Proposed attributes of the new term:
- Term name (in lowerCamelCase for properties, UpperCamelCase for classes): verbatimLabel
- Organized in Class (e.g., Occurrence, Event, Location, Taxon): MaterialSample
- Definition of the term (normative): The full text from all labels affixed on or near a MaterialSample, free from any and all interpretation, translation, or transliteration.
- Usage comments (recommendations regarding content, etc., not normative): The content of this term should include no embellishments, prefixes, headers or other additions made to the text except to designate lines or breakpoints between blocks of text to establish context that could be verified by seeing the original labels or images of them.
- Examples (not normative):
- Refines (identifier of the broader term this term refines; normative): None
- Replaces (identifier of the existing term that would be deprecated and replaced by this term; normative): None
- ABCD 2.06 (XPATH of the equivalent term in ABCD or EFG; not normative): /Marks/Mark/MarkText
Original comment:
Was https://code.google.com/p/darwincore/issues/detail?id=124
Submitter: Hannu Saarenmaa
Justification: In the first phase of the digitisation process we try to capture everything "as is". Interpretation should follow from that.

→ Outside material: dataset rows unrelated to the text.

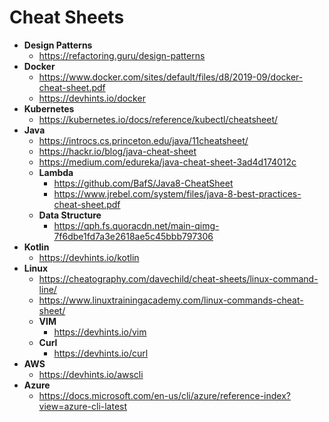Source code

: # Cheat Sheets

- **Design Patterns**
  - https://refactoring.guru/design-patterns
- **Docker**
  - https://www.docker.com/sites/default/files/d8/2019-09/docker-cheat-sheet.pdf
  - https://devhints.io/docker
- **Kubernetes**
  - https://kubernetes.io/docs/reference/kubectl/cheatsheet/
- **Java**
  - https://introcs.cs.princeton.edu/java/11cheatsheet/
  - https://hackr.io/blog/java-cheat-sheet
  - https://medium.com/edureka/java-cheat-sheet-3ad4d174012c
  - **Lambda**
    - https://github.com/BafS/Java8-CheatSheet
    - https://www.jrebel.com/system/files/java-8-best-practices-cheat-sheet.pdf
  - **Data Structure**
    - https://qph.fs.quoracdn.net/main-qimg-7f6dbe1fd7a3e2618ae5c45bbb797306
- **Kotlin**
  - https://devhints.io/kotlin
- **Linux**
  - https://cheatography.com/davechild/cheat-sheets/linux-command-line/
  - https://www.linuxtrainingacademy.com/linux-commands-cheat-sheet/
  - **VIM**
    - https://devhints.io/vim
  - **Curl**
    - https://devhints.io/curl
- **AWS**
  - https://devhints.io/awscli
- **Azure**
  - https://docs.microsoft.com/en-us/cli/azure/reference-index?view=azure-cli-latest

Definition: The full, verbatim text from the specimen label.
Comment: There are various verbatim fields in Darwin Core already, but they do not capture everything.
Refines:
Has Domain: Separators for line and different labels are needed. They need to be something that cannot possibly be present in label texts, such as $ and §.
Has Range:
Replaces:
ABCD 2.06:
Oct 6, 2011 comment #1 wixner I second that. At GBIF we had created our own term for this and it would be lovely to reuse a dwc term instead: http://rs.gbif.org/extension/gbif/1.0/typesandspecimen.xml#verbatimLabel
Sep 23, 2013 comment #4 gtuco.btuco I would like to promote the adoption of this term. To do so, I will need a stronger proposal demonstrating the need to share this information - that is, that independent groups, organizations, projects have the same need and can reach a consensus proposal about how the term should be used.
Sep 23, 2013 comment #5 gkamp76 verbatimLabel information, capturing all labels as they appear with the specimen, is essential for preserving the original information before subsequent interpretation takes place. It is in fact, one of the simpler tasks (aside from handwriting interpretation) for relatively untrained data entry workers to do. Any future interpretations of the data from the verbatimLabel can then be compared as political boundaries change, shortening or changing of collector information with subsequent publication, any number of interpretations may need to ultimately refer back to the original source: the verbatimLabel.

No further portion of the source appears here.